I’ve been spending an inordinate amount of time recently scouring the web for 1980s-vintage luxo-barge cruisers. Sure, yesterday’s Lincoln Continental Turbo Diesel is a rarity and an automotive curiosity, but I’m starting to think I may have a problem. Here at TTS we like to say that nostalgia is a funny thing – it’s sort of a philosophy around how our memories of certain cars paint them in a much better light than reality. Still, there are times when I could really get into a relaxed drive in a relatively simple, soft, vintage American luxury car with V8 torque and unrivaled air conditioning. You know, a car like this 1985 Oldsmobile Toronado currently on Craigslist in Knoxville, TN for the same $6,500 as that Continental.

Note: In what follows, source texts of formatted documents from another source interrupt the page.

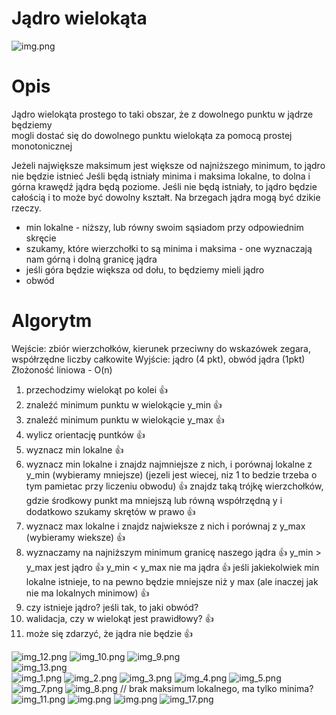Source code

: # Jądro wielokąta
![img.png](images/img.png)

# Opis
Jądro wielokąta prostego to taki obszar, że z dowolnego punktu w jądrze będziemy  
mogli dostać się do dowolnego punktu wielokąta za pomocą prostej monotonicznej

Jeżeli największe maksimum jest większe od najniższego minimum, to jądro nie będzie istnieć
Jeśli będą istniały minima i maksima lokalne, to dolna i górna krawędź jądra będą poziome.
Jeśli nie będą istniały, to jądro będzie całością i to może być dowolny kształt.
Na brzegach jądra mogą być dzikie rzeczy.

- min lokalne - niższy, lub równy swoim sąsiadom przy odpowiednim skręcie
- szukamy, które wierzchołki to są minima i maksima - one wyznaczają nam górną i dolną granicę jądra
- jeśli góra będzie większa od dołu, to będziemy mieli jądro
- obwód

# Algorytm
Wejście: zbiór wierzchołków, kierunek przeciwny do wskazówek zegara, współrzędne liczby całkowite
Wyjście: jądro (4 pkt), obwód jądra (1pkt)
Złożoność liniowa - O(n)

1) przechodzimy wielokąt po kolei 👍
2) znaleźć minimum punktu w wielokącie  y_min 👍
3) znaleźć minimum punktu w wielokącie y_max 👍
4) wylicz orientację puntków 👍
5) wyznacz min lokalne 👍
6) wyznacz min lokalne i znajdz najmniejsze z nich, i porównaj lokalne z y_min (wybieramy mniejsze) 
(jezeli jest wiecej, niz 1 to bedzie trzeba o tym pamietac przy liczeniu obwodu)  👍
znajdz taką trójkę wierzchołków, gdzie środkowy punkt ma mniejszą lub równą współrzędną y
i dodatkowo szukamy skrętów w prawo  👍
6) wyznacz max lokalne i znajdz najwieksze z nich i porównaj z y_max (wybieramy wieksze) 👍
7) wyznaczamy na najniższym minimum granicę naszego jądra 👍
y_min > y_max jest jądro 👍
y_min < y_max nie ma jądra 👍
jeśli jakiekolwiek min lokalne istnieje, to na pewno będzie mniejsze niż y max 
(ale inaczej jak nie ma lokalnych minimow)  👍
8) czy istnieje jądro? jeśli tak, to jaki obwód? 
10) walidacja, czy w wielokąt jest prawidłowy? 👍
11) może się zdarzyć, że jądra nie będzie 👍

![img_12.png](images/img_12.png)
![img_10.png](images/img_10.png)
![img_9.png](images/img_9.png)  
![img_13.png](images/img_13.png)  
![img_1.png](images/img_1.png)
![img_2.png](images/img_2.png)
![img_3.png](images/img_3.png)
![img_4.png](images/img_4.png)
![img_5.png](images/img_5.png)
![img_7.png](images/img_7.png)
![img_8.png](images/img_8.png) // brak maksimum lokalnego, ma tylko minima?
![img_11.png](images/img_11.png)
![img.png](images/img_125.png)
![img.png](images/img_1233.png)
![img_17.png](images/img_17.png)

My aunt had the Buick Riviera version of GM’s front wheel drive luxury platform in the early 1980s, also shared with the Cadillac Eldorado and Seville – the last body-on-frame, front wheel drive cars with longitudinally mounted V8 engines. These days, it’s rare to find of of the group in good condition for less than about $10,000, making this one a bit of a deal. It was obviously loved, as it even comes with the original window sticker preserved in a frame – not to mention the clean interior and bodywork..
As 1985 was the last year of the old school Toro, 1986 brought a much smaller car ostensibly aimed at import coupe buyers. This one has the Oldsmobile 307 cubic inch (5 liter) V8 that delivered a middling 140hp and adequate 240 lb-ft of torque. 0-60mph took a casual 12.6 seconds, and the car was capable (likely limited by aerodynamic drag) of 112mph. Still, the Toronado delivers adequate grunt for everyday cruising and room for you and three or four of your closest friends.
The ad indicates that the car’s 73,702.1 miles are original, and the condition supports that. In addition, the owner has recently replaced all of the tires, interestingly including the “donut” spare. You don’t get a lot of information from the gauges, but in a car like this speed, fuel level, and water temperature should tell you most of what you need to know. If I were to bring this one home with any intention of using it regularly I’d consider adding a modern stereo (if I could find one that looks the part) but leave everything else exactly as it is. I mean, who doesn’t miss wire wheel hubcaps on their American luxury cars? I know I do.
This is really this Toronado’s pièce de résistance: the original (framed!) window sticker. While the owner makes no statement about service history or any of that, we can see clearly how this car was equipped from the factory and what it cost – $19,120 in this case, or about $47,000 in 2020 bucks. Looking at this, I miss the days when you could option a car using a long checklist – like the one of one carbureted V6 1985 Pontiac 6000 wagon with buckets and a console that my folks ordered – as opposed to a choice of a couple of packages or trim levels. You could really make a car more your own back then, not that many really did.
The days of the personal luxury coupe are mostly behind us, and cars like this Oldsmobile may some day be worth more than they are today. There are times I’d really like to have a car like this with its two big doors that doesn’t cost what a new S-class, Bentley, or Rolls coupe goes for. That aside, these offer a relaxed drive around town or on the highway, the cost of entry is relatively low, and parts are still cheap.